### Your task:
Match the string "import" against each line below, and copy every line that matches.
============
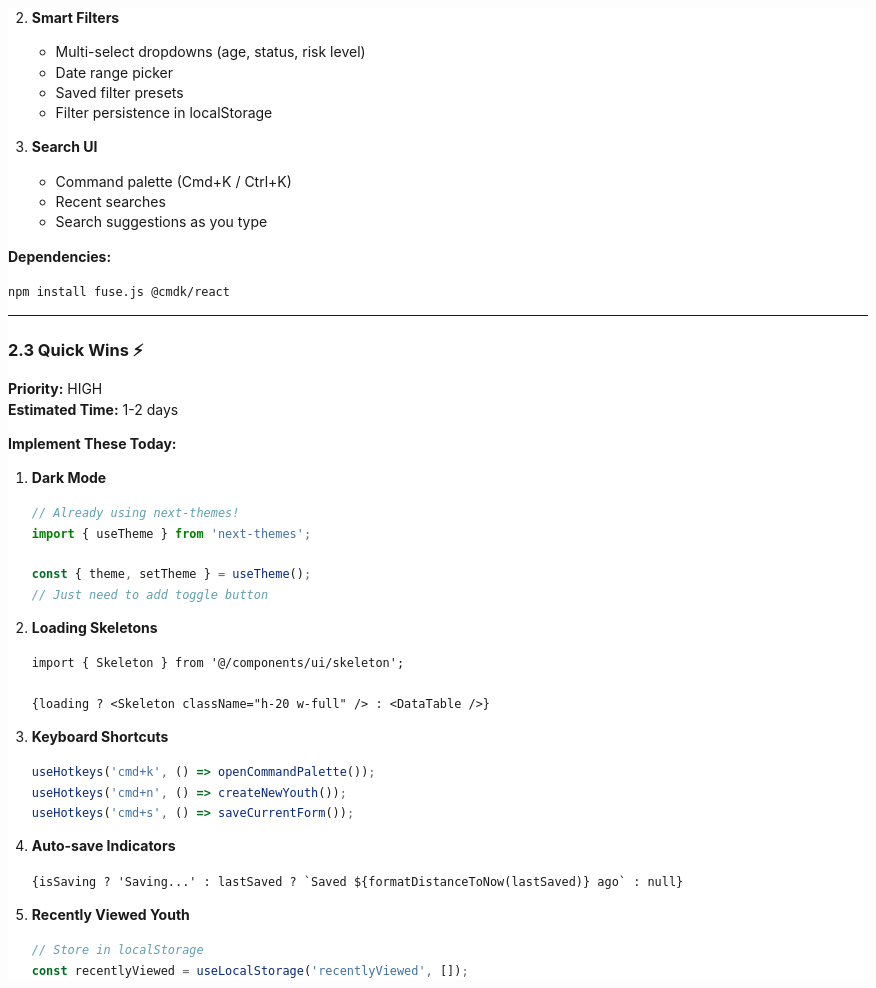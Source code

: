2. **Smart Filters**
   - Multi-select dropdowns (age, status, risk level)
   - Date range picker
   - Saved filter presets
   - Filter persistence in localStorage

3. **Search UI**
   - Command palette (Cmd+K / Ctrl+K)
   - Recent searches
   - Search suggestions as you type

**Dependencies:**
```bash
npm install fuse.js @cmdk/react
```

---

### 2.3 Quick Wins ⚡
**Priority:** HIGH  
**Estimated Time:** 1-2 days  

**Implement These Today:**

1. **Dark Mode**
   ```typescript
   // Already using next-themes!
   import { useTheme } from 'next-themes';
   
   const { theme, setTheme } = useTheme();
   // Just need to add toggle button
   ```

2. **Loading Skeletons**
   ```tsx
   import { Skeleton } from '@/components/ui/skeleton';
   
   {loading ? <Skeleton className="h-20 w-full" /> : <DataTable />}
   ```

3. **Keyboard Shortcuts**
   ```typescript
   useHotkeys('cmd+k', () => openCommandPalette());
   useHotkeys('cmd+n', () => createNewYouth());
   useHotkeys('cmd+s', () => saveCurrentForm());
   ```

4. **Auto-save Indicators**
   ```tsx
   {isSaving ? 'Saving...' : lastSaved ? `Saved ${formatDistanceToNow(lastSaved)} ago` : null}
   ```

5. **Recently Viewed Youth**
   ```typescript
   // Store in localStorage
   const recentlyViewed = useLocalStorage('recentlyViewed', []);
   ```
============
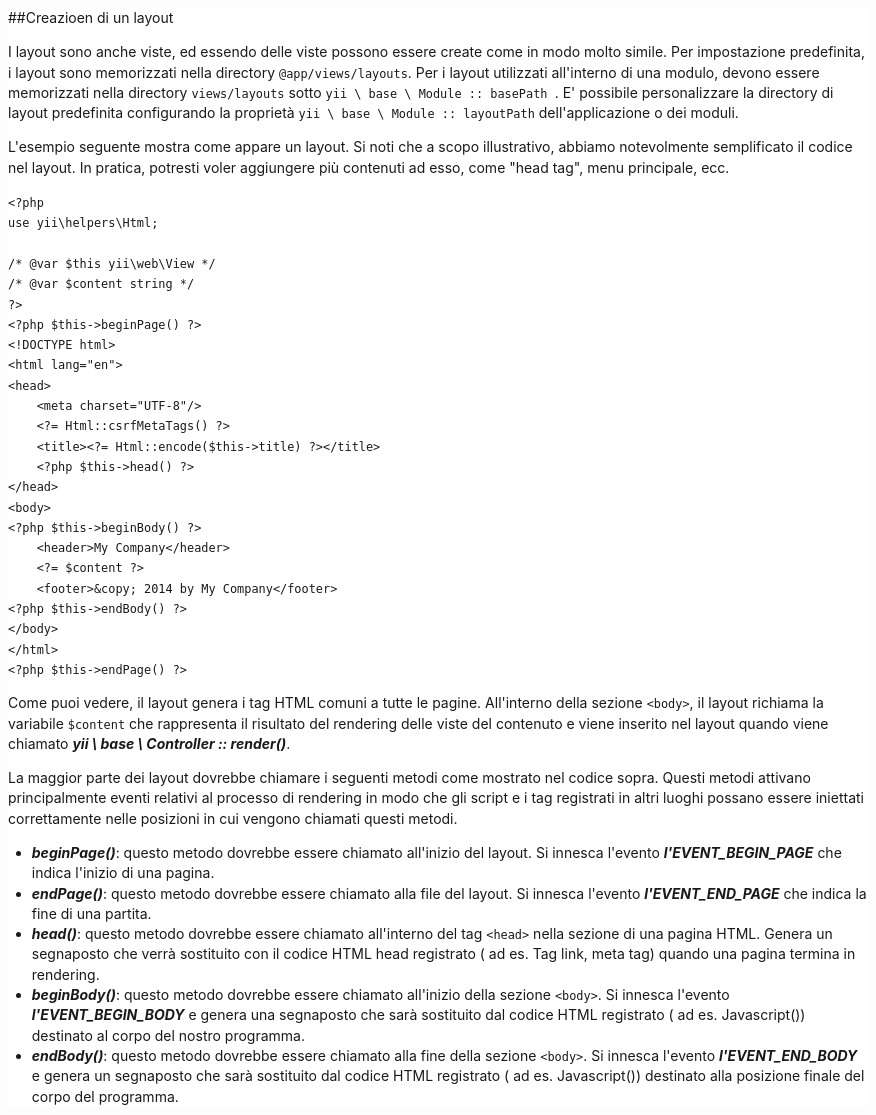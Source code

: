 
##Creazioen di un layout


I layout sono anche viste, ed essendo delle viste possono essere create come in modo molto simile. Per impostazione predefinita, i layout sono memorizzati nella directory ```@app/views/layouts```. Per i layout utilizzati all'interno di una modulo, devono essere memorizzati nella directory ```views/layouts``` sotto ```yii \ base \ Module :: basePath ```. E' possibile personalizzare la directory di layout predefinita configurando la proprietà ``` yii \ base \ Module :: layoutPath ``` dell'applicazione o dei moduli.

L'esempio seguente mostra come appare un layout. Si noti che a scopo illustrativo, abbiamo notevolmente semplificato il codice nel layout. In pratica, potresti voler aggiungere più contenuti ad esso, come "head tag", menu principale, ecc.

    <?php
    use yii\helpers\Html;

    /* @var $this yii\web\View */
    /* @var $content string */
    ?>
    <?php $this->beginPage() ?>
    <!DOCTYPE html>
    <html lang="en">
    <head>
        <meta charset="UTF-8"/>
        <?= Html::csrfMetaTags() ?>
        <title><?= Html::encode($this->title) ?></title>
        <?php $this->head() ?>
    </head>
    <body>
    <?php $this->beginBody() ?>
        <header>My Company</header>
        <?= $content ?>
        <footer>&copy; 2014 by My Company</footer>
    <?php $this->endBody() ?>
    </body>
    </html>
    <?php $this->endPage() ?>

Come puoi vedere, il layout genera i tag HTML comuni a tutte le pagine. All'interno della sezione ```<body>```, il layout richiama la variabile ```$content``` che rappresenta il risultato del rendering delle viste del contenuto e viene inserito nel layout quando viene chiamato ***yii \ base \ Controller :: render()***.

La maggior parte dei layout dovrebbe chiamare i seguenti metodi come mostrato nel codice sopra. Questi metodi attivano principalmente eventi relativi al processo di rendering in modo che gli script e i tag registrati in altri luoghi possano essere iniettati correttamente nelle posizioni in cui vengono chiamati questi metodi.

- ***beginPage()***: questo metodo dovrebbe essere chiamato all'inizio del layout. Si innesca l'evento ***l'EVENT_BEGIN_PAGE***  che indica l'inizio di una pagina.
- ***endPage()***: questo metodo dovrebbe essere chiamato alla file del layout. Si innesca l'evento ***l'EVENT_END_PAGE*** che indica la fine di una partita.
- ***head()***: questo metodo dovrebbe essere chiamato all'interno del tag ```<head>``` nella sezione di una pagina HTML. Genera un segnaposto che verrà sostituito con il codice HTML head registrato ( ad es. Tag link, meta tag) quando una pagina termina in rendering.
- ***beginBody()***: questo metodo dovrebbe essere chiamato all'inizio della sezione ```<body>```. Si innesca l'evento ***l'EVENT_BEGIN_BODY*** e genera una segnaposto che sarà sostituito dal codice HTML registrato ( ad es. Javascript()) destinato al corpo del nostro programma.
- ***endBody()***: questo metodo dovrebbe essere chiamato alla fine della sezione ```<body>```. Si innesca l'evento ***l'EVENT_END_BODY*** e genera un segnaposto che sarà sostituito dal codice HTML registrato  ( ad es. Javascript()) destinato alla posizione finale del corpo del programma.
============
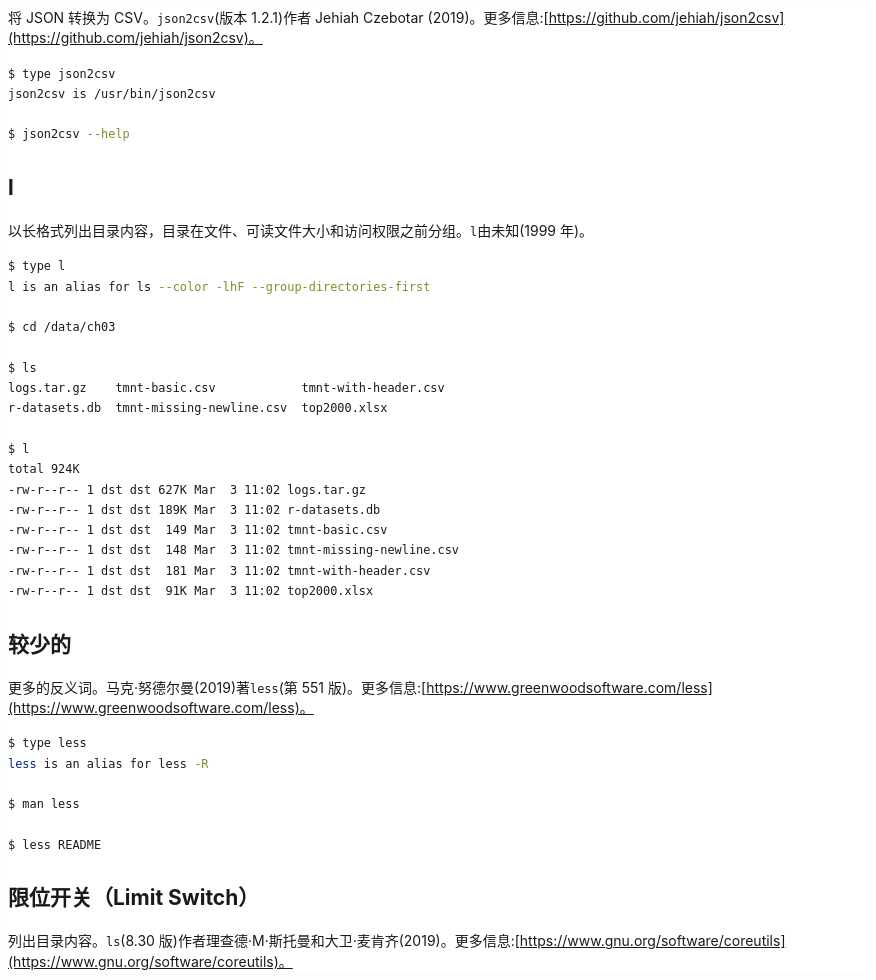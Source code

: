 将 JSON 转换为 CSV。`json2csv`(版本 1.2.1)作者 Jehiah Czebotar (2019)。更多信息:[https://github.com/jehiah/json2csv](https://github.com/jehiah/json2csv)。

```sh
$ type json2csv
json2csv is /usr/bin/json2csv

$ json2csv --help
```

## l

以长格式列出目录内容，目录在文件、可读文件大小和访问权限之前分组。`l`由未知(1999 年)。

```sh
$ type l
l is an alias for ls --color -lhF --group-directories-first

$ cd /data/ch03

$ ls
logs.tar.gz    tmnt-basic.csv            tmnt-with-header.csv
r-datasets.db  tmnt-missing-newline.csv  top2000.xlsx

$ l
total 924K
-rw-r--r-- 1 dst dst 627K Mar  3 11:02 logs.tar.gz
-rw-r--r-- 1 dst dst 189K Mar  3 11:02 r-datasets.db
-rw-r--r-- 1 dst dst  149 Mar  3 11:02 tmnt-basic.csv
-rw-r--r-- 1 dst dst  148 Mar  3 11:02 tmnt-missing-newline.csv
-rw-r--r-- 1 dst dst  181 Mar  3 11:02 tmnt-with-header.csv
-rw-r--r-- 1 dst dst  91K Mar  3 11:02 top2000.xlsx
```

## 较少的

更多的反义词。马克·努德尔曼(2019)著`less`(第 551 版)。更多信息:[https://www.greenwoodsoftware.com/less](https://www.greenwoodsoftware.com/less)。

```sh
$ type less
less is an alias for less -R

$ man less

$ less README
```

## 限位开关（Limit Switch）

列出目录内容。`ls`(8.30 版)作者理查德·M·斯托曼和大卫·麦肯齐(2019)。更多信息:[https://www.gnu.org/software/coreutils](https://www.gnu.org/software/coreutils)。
============
### Exercise answer:
   import { useTheme } from 'next-themes';
   import { Skeleton } from '@/components/ui/skeleton';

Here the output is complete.